Ulrike Schmieder (Hannover): Identidades masculinas y femininas de esclavos, patrocinados y libertos en Cuba en la década de 1880

Lisette Acosta Corniel (Albany): Decolonizing Gender: Women’s Rights and Resistance in Colonial Hispaniola

Henning Marquardt (Hannover): (De-)Constructing Gender Roles within the Family – Negotiations of Christian Middle-Class Ideals in Jamaican Literature before Independence

Jeanette Ehrmann (Frankfurt am Main): After ‘Man’, Towards Emancipation.
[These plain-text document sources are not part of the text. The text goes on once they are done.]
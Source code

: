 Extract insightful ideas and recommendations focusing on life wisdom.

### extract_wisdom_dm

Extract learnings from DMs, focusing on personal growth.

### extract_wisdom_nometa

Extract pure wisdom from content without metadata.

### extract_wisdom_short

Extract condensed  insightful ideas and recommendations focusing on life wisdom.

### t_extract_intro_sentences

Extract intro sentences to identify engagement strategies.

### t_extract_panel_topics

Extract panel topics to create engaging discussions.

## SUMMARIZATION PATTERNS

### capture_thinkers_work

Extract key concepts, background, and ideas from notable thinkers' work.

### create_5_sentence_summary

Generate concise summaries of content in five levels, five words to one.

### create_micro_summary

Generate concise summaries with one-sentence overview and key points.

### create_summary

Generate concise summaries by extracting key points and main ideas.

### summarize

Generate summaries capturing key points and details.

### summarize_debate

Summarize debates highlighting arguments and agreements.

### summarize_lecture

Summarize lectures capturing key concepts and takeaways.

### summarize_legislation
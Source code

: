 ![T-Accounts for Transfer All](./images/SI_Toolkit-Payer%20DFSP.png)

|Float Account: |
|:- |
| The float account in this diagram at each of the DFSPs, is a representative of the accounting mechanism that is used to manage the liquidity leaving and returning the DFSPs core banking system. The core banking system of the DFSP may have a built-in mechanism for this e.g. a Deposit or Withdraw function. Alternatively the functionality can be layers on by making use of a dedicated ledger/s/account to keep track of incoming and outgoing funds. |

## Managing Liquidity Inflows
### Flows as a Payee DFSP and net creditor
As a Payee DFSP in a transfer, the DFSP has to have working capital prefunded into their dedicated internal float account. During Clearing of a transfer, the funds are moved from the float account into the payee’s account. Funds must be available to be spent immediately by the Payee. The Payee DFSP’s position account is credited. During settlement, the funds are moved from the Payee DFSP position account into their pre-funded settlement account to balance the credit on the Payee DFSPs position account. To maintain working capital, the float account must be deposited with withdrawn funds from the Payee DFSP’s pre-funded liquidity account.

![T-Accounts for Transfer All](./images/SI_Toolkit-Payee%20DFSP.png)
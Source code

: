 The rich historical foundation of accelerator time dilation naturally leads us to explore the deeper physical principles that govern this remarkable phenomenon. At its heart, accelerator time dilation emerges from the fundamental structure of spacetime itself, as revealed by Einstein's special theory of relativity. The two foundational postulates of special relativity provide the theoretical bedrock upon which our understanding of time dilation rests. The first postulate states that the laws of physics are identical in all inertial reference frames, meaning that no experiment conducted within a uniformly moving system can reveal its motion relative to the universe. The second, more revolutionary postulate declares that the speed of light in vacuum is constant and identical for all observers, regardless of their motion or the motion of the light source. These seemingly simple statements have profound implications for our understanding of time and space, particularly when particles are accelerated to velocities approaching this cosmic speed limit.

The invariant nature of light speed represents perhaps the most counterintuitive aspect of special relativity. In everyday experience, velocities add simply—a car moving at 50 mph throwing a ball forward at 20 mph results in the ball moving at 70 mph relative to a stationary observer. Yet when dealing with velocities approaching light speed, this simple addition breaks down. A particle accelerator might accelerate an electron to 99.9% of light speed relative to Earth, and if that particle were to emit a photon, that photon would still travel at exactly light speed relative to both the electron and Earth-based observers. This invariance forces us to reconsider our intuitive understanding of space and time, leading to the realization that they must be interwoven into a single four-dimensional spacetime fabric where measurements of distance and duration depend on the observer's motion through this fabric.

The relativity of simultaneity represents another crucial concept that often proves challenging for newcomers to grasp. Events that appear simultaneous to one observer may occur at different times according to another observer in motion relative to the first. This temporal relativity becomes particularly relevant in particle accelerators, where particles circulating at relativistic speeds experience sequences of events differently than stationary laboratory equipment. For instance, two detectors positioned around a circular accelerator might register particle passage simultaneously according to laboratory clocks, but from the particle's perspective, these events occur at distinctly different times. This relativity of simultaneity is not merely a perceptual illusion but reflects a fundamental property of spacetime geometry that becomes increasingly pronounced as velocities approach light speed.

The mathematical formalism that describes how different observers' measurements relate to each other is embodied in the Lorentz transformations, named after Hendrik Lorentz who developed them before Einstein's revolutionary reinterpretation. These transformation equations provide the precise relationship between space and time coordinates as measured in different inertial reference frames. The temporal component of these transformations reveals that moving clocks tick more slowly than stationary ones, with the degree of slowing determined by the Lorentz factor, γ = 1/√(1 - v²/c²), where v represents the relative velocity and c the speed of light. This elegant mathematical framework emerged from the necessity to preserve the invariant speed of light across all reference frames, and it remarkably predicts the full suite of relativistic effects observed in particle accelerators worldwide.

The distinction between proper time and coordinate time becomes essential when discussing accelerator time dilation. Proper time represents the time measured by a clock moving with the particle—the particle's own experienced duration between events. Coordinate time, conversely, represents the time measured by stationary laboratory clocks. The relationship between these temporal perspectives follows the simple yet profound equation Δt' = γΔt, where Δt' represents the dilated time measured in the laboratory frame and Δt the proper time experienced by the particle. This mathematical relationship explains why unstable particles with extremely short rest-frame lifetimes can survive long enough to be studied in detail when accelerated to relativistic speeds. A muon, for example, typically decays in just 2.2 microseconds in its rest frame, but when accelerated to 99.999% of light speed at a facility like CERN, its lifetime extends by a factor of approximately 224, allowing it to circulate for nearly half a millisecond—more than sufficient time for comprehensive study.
Female Gendered Agency in the Haitian Revolution

Panel B: Caribbean Conceptions of Masculinity and Race

Rafael Gómez (Albany): The Negotiation of Manhood and the Masculine in two Caribbean Diasporic Novels

Marita Rainsborough (Hamburg): The erotic/sexual as crossing threshold – desire in the Brazilian postcolonial context in the literature of Rachel de Queiroz and Rubem Fonseca

Panel C: Conceptions of Womanhood in Caribbean Literature

Ana Mateos (München): Mismatched Metaphors: White Women and Slavery in Morúa Delgado's Sofía

Gudrun Rath (Konstanz): Decolonization of Gender/Genre in Haiti Noir

Georgette Mitchell (New York): Une rencontre avec l’Unheimlich: liminalité, fracture, et théâtralisation de frontières dans Amour, Colère et Folie de Marie Chauvet

Annika McPherson (Oldenburg): Negotiating the Gendered ‘Human’ in Caribbean Literature and Criticism

Panel D: Caribbean Queerness – Crossing the Gender Threshold

Martina Urioste-Buschmann (Hannover): Queering the Hyphen: A Narrative Approach to Lesbian Diasporic Caribbeanness in Achy Obeja’s Memory Mambo

Wiebke Beushausen (Heidelberg): 'Yuh uncle is a battyman': Sexualities and Queer Bodies in Makeda Silvera’s The Heart Does Not Bend and Selected Short Stories

Julia Roth (Berlin): Las Krudas Cubensis’ Queer Diaspora Hip Hop as ’New Caribbean Feminism’

Anmerkung:
1 Sylvia Wynter, „Beyond Miranda’s Meanings: Un/silencing the ‚Demonic Ground’ of Caliban’s Woman’“ in: Out of the Kumbla. Caribbean Women and Literature, hrg. v. Carole Boyce Davies und Elaine Savory Fido (Trenton, NJ: Africa World Press, 1990): S. 355-372.
2 Broeck bezog sich hierbei auf Orlando Pattersons Begriff vom ‚Social Death‘. Vgl. Orlando Patternson, Slavery and Social Death: A Comparative Study, Cambridge 1982.